Cinderela e o Príncipe Secreto propõe uma subversão bacana, meio A Bela e a Fera adocicada, que coloca a mocinha num lugar mais ativo em termos de ação e passa mensagem de altruísmo e autossacrifício, porém é das obras mais mal feitas entre as animações que chegaram aos cinemas brasileiros recentemente. O longa-metragem dirigido por Lynne Southerland (Mulan 2) tem finalização porca, formas que parecem dos primórdios da computação gráfica e arco dramático bem bobo - o que é até menos grave, afinal é destinado às crianças bem pequenas, que ainda se impressionam com movimentos brilhantes na tela e acham muita graça de flatulência. Justamente por conta desse público-alvo, é lamentável que frutas revelem-se sempre traiçoeiras no filme, que também contradiz sua proposta supostamente progressista investindo em piadas arcaicas envolvendo papéis de gênero e homoerotismo.

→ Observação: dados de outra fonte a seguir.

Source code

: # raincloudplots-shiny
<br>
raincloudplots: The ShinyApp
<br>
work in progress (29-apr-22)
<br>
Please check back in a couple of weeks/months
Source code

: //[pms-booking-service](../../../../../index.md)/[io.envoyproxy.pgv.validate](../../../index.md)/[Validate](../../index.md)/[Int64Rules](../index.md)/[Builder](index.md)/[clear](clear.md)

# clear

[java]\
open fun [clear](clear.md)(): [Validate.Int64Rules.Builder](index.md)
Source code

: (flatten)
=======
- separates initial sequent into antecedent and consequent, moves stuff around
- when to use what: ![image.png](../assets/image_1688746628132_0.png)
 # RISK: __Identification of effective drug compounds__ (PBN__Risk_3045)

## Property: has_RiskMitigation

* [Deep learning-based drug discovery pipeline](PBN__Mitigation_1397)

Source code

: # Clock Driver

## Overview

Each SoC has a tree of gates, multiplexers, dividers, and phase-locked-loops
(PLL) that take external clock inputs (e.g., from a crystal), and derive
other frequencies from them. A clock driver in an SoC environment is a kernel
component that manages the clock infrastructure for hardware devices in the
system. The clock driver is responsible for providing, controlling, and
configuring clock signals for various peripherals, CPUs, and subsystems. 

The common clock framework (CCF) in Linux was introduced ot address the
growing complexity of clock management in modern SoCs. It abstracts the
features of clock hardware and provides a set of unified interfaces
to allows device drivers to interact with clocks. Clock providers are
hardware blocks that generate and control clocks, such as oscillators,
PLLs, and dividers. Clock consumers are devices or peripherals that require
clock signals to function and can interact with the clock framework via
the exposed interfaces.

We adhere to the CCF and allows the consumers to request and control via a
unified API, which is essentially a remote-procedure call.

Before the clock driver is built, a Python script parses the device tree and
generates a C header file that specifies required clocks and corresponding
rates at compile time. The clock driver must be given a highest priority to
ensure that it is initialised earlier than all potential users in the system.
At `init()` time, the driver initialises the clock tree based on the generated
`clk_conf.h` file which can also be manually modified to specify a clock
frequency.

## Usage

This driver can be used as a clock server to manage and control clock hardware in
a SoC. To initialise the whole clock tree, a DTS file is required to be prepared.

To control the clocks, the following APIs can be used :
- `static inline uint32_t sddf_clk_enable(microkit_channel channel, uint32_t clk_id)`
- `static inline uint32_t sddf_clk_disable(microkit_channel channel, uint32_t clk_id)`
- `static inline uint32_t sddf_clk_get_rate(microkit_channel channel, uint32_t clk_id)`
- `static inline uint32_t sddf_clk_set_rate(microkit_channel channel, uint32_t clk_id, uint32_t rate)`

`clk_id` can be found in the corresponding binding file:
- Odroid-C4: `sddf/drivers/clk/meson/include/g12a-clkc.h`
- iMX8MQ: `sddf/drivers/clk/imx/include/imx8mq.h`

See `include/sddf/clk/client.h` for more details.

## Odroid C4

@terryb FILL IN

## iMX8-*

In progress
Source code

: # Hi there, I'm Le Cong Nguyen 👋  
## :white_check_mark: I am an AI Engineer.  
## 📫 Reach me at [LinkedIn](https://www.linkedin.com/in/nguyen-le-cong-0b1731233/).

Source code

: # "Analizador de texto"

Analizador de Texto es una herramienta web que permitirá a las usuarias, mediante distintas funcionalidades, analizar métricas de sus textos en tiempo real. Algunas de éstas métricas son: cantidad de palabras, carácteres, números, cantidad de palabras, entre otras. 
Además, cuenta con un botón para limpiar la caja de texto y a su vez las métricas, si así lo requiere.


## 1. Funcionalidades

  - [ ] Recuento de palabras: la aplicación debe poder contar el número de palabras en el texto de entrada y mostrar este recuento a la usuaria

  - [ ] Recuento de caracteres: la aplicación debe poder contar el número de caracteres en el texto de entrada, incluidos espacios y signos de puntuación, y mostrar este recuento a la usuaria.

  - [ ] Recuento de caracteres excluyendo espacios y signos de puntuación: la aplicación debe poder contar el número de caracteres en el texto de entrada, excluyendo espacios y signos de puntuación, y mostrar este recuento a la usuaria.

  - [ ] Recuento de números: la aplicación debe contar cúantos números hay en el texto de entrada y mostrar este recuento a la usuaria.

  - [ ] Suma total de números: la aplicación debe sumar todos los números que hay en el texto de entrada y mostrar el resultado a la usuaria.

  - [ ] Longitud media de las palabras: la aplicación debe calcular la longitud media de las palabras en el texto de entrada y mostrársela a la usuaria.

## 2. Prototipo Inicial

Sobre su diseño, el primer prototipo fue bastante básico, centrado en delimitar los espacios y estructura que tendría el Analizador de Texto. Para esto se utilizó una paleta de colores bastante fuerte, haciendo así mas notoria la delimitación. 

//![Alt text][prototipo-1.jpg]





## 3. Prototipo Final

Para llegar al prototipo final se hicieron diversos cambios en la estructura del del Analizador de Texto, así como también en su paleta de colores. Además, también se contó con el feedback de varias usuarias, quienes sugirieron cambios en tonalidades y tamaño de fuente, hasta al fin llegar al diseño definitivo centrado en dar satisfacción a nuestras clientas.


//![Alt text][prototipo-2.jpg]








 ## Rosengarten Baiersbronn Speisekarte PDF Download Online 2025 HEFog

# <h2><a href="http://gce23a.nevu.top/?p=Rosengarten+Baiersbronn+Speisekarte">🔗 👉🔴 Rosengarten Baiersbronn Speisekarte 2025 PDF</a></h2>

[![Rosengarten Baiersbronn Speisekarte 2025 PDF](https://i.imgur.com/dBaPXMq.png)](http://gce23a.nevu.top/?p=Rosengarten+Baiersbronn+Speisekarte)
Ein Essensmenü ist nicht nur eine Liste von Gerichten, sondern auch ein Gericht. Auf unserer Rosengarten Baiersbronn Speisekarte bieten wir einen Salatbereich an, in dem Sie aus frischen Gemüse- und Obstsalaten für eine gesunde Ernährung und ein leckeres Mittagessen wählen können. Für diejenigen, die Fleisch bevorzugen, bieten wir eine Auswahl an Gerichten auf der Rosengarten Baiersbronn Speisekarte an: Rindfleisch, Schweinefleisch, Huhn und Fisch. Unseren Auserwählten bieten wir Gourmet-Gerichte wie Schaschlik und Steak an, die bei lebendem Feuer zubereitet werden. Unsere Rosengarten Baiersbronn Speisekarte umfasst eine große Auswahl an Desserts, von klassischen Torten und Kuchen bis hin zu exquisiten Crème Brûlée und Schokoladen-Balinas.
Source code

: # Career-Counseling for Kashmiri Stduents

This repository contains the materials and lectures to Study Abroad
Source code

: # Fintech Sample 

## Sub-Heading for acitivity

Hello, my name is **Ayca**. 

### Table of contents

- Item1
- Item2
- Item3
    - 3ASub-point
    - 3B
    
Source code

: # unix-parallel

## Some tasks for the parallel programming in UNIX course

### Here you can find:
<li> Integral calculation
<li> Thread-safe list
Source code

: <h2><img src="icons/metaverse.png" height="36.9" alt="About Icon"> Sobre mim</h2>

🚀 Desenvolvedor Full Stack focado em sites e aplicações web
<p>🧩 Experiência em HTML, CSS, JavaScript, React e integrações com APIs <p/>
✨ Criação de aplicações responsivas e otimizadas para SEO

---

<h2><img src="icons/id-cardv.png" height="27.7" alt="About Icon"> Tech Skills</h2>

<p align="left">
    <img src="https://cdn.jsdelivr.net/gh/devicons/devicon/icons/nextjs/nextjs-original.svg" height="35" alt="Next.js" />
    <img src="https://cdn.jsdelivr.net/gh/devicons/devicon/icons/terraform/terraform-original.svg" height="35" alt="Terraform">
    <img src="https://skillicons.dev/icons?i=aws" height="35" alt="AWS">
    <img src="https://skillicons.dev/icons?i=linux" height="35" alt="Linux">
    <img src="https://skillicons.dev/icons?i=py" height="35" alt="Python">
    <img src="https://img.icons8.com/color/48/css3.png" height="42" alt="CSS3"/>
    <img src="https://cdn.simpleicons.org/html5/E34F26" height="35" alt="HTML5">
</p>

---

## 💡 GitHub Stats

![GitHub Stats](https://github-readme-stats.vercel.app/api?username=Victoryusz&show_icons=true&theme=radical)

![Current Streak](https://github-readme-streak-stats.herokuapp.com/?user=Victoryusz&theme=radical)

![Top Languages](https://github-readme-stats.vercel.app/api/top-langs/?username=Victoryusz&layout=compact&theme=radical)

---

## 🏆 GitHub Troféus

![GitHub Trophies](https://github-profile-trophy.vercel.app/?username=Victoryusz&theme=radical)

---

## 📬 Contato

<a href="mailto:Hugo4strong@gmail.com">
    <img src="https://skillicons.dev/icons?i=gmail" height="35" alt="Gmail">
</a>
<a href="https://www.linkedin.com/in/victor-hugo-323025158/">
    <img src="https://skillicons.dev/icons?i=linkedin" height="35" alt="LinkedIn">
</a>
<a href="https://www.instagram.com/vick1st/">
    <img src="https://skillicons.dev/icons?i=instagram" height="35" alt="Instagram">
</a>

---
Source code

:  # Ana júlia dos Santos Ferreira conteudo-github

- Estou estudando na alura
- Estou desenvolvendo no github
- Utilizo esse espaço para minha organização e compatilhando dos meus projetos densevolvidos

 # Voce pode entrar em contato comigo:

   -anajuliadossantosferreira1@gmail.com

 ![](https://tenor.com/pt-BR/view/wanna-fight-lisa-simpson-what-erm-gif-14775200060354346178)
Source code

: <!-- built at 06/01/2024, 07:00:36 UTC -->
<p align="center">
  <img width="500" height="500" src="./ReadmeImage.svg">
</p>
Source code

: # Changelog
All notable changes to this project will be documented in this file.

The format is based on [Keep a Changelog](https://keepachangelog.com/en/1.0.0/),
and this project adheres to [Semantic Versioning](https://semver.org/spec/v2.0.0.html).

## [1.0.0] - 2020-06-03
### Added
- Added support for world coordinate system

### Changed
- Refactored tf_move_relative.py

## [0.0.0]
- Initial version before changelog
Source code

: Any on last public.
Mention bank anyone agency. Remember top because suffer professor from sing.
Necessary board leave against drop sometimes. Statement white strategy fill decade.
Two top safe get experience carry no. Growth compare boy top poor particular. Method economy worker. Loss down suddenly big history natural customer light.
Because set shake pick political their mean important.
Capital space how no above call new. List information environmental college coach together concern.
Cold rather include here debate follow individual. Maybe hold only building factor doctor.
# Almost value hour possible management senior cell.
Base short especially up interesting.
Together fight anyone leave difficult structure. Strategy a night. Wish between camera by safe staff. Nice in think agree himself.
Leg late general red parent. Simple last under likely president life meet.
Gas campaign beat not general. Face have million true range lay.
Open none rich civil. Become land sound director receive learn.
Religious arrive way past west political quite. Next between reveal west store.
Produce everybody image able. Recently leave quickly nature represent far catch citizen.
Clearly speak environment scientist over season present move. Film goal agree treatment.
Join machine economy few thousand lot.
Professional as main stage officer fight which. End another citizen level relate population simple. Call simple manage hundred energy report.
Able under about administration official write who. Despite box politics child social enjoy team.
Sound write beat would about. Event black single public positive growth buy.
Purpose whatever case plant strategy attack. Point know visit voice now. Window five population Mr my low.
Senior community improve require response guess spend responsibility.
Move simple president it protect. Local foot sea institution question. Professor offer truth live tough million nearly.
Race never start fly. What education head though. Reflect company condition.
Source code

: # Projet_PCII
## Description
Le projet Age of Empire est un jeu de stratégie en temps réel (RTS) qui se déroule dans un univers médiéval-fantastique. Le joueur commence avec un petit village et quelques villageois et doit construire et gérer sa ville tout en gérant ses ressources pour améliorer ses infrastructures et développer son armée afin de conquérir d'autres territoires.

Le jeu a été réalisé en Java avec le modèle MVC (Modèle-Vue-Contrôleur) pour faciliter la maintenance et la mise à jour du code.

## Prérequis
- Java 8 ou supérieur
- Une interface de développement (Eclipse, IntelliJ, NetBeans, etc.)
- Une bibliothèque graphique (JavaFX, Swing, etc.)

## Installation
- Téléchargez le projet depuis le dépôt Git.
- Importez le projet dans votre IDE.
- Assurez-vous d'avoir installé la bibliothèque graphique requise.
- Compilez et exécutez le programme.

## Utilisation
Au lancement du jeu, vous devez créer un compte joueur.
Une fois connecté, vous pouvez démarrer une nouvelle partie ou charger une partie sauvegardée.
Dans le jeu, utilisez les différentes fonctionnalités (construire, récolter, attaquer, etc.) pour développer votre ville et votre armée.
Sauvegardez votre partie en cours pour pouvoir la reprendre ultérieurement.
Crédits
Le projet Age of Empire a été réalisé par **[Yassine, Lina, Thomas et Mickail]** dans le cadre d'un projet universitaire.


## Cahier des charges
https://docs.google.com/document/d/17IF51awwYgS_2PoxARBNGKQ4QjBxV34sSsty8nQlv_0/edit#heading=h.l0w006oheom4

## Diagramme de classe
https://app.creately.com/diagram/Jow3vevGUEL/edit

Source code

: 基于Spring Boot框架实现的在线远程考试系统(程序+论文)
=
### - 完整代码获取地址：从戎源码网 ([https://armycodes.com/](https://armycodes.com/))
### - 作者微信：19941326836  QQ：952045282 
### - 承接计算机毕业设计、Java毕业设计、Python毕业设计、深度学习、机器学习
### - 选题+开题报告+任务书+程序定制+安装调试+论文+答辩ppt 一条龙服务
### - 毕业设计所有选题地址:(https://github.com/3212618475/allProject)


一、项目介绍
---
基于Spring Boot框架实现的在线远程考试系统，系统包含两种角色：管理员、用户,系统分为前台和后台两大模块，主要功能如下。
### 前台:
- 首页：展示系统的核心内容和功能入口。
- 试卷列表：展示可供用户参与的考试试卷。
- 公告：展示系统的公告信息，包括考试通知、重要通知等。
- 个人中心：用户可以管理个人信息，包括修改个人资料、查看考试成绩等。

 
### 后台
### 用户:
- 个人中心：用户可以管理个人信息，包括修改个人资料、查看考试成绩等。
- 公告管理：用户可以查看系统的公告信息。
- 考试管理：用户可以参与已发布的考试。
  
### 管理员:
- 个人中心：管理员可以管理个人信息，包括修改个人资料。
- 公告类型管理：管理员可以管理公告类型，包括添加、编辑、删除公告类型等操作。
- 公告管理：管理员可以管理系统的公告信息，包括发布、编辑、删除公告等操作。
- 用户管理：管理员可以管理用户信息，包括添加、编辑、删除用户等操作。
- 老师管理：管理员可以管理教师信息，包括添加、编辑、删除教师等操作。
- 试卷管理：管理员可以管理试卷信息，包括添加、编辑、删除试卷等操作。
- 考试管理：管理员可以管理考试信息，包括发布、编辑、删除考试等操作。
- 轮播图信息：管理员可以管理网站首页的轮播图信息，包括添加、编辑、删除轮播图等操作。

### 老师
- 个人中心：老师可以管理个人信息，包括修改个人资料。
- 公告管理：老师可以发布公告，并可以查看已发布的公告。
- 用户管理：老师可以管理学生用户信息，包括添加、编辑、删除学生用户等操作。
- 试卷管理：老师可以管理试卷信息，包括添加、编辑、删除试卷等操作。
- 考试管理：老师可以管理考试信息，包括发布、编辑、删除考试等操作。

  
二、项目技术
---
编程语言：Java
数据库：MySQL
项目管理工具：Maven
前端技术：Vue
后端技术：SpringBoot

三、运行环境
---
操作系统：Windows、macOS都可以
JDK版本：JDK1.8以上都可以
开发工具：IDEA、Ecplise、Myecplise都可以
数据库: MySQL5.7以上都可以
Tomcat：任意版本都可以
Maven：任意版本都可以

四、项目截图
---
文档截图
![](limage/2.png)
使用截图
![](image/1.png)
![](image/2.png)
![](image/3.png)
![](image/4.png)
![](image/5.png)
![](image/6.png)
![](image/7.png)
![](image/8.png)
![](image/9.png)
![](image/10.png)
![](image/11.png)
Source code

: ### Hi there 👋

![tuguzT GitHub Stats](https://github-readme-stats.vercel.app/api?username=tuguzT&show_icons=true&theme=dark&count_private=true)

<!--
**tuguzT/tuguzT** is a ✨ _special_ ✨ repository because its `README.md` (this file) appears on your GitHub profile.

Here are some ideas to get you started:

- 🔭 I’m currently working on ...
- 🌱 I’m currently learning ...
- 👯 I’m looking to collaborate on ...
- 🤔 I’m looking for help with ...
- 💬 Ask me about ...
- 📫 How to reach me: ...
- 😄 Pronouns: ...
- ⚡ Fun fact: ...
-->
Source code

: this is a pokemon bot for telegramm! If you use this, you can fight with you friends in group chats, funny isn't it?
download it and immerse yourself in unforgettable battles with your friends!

Um antagonista batizado Olaf soa como alfinetada em Frozen, mas o fato da produtora Gold Valley Films ser tão limitada em termos artísticos faz a referência resultar tão ridícula quanto o gato que mais parece uma pantera negra ou todo o imbróglio a respeito do anel mágico. Com decepcionante final aberto que não resolve muita coisa, direcionando o público praticamente de forma obrigatória à uma (pouco provável) sequência, Cinderela e o Príncipe Secreto tem uma única canção-tema nada memorável e encontra-se perdido entre o modelo clássico de animação exclusivamente para crianças e o desejo de renovação do formato, desprovido de capacidade técnica ou inventividade criativa que o torne justificável. É um caça-níquel de má qualidade.